Problem details –
The records should be restated exactly from their first line through the line with "1. **通配符选择器**：可以选择页面上的所有元素，并对他们应用想要的样式，用 \*" in it.

** Opening Data for review block **

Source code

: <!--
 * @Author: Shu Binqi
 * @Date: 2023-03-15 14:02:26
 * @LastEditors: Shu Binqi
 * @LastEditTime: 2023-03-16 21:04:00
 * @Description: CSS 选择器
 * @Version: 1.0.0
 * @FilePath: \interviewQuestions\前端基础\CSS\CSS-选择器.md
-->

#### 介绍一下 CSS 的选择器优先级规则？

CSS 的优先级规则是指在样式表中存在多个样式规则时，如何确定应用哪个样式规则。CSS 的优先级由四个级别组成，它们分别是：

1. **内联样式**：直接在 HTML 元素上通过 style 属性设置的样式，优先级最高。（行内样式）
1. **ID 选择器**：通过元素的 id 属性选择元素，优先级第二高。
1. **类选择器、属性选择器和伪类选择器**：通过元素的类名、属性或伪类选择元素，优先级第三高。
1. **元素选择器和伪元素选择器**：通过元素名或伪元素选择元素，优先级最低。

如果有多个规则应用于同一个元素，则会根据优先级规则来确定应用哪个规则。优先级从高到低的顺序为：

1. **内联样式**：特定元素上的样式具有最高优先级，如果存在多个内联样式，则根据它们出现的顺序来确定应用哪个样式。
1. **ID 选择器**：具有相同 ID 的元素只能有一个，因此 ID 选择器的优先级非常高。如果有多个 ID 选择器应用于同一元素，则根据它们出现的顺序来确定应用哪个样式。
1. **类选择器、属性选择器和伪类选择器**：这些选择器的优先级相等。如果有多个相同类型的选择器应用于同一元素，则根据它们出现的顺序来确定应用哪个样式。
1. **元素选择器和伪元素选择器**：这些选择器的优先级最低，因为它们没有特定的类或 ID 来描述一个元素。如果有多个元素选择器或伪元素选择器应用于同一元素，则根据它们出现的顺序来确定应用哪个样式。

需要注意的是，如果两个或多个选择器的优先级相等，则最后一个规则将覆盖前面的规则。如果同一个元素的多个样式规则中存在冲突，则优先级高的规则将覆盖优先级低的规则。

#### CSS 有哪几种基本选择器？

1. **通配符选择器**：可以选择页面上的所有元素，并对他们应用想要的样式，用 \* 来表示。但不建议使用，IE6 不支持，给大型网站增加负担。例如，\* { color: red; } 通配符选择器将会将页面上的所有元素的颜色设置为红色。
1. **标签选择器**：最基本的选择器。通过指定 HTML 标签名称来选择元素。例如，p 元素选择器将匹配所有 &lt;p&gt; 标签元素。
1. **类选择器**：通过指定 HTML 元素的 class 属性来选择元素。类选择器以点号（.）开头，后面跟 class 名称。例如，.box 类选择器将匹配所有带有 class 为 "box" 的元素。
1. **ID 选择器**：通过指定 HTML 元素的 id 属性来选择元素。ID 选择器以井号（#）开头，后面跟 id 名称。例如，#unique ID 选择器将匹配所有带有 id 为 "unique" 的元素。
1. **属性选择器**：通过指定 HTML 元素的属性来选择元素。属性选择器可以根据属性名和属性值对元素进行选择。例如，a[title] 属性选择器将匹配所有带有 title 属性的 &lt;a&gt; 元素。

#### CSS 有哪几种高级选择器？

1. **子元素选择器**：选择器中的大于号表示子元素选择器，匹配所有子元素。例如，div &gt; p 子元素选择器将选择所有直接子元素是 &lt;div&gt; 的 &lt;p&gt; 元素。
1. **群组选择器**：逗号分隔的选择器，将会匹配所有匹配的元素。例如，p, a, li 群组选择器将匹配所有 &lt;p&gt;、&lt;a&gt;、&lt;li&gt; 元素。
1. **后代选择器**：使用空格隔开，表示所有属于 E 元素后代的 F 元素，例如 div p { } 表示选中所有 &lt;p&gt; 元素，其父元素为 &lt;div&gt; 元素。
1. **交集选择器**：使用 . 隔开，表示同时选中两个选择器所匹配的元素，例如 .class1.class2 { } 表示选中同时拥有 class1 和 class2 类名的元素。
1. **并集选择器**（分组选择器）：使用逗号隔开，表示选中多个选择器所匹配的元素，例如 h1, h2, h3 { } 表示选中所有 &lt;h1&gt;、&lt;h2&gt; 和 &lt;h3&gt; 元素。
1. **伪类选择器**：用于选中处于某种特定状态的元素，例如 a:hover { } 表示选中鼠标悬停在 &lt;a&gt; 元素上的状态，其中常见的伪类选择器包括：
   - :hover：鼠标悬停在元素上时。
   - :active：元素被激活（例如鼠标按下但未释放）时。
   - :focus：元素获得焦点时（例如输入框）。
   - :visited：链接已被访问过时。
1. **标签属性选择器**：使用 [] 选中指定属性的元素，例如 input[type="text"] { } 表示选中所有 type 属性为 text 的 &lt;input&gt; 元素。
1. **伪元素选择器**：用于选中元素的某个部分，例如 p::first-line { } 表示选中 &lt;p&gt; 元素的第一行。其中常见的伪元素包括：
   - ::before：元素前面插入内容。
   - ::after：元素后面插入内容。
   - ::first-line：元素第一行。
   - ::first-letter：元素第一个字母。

** Closing Data for review block **

Expected answer –
Source code

: <!--
 * @Author: Shu Binqi
 * @Date: 2023-03-15 14:02:26
 * @LastEditors: Shu Binqi
 * @LastEditTime: 2023-03-16 21:04:00
 * @Description: CSS 选择器
 * @Version: 1.0.0
 * @FilePath: \interviewQuestions\前端基础\CSS\CSS-选择器.md
-->

#### 介绍一下 CSS 的选择器优先级规则？

CSS 的优先级规则是指在样式表中存在多个样式规则时，如何确定应用哪个样式规则。CSS 的优先级由四个级别组成，它们分别是：

1. **内联样式**：直接在 HTML 元素上通过 style 属性设置的样式，优先级最高。（行内样式）
1. **ID 选择器**：通过元素的 id 属性选择元素，优先级第二高。
1. **类选择器、属性选择器和伪类选择器**：通过元素的类名、属性或伪类选择元素，优先级第三高。
1. **元素选择器和伪元素选择器**：通过元素名或伪元素选择元素，优先级最低。

如果有多个规则应用于同一个元素，则会根据优先级规则来确定应用哪个规则。优先级从高到低的顺序为：

1. **内联样式**：特定元素上的样式具有最高优先级，如果存在多个内联样式，则根据它们出现的顺序来确定应用哪个样式。
1. **ID 选择器**：具有相同 ID 的元素只能有一个，因此 ID 选择器的优先级非常高。如果有多个 ID 选择器应用于同一元素，则根据它们出现的顺序来确定应用哪个样式。
1. **类选择器、属性选择器和伪类选择器**：这些选择器的优先级相等。如果有多个相同类型的选择器应用于同一元素，则根据它们出现的顺序来确定应用哪个样式。
1. **元素选择器和伪元素选择器**：这些选择器的优先级最低，因为它们没有特定的类或 ID 来描述一个元素。如果有多个元素选择器或伪元素选择器应用于同一元素，则根据它们出现的顺序来确定应用哪个样式。

需要注意的是，如果两个或多个选择器的优先级相等，则最后一个规则将覆盖前面的规则。如果同一个元素的多个样式规则中存在冲突，则优先级高的规则将覆盖优先级低的规则。

#### CSS 有哪几种基本选择器？

1. **通配符选择器**：可以选择页面上的所有元素，并对他们应用想要的样式，用 \* 来表示。但不建议使用，IE6 不支持，给大型网站增加负担。例如，\* { color: red; } 通配符选择器将会将页面上的所有元素的颜色设置为红色。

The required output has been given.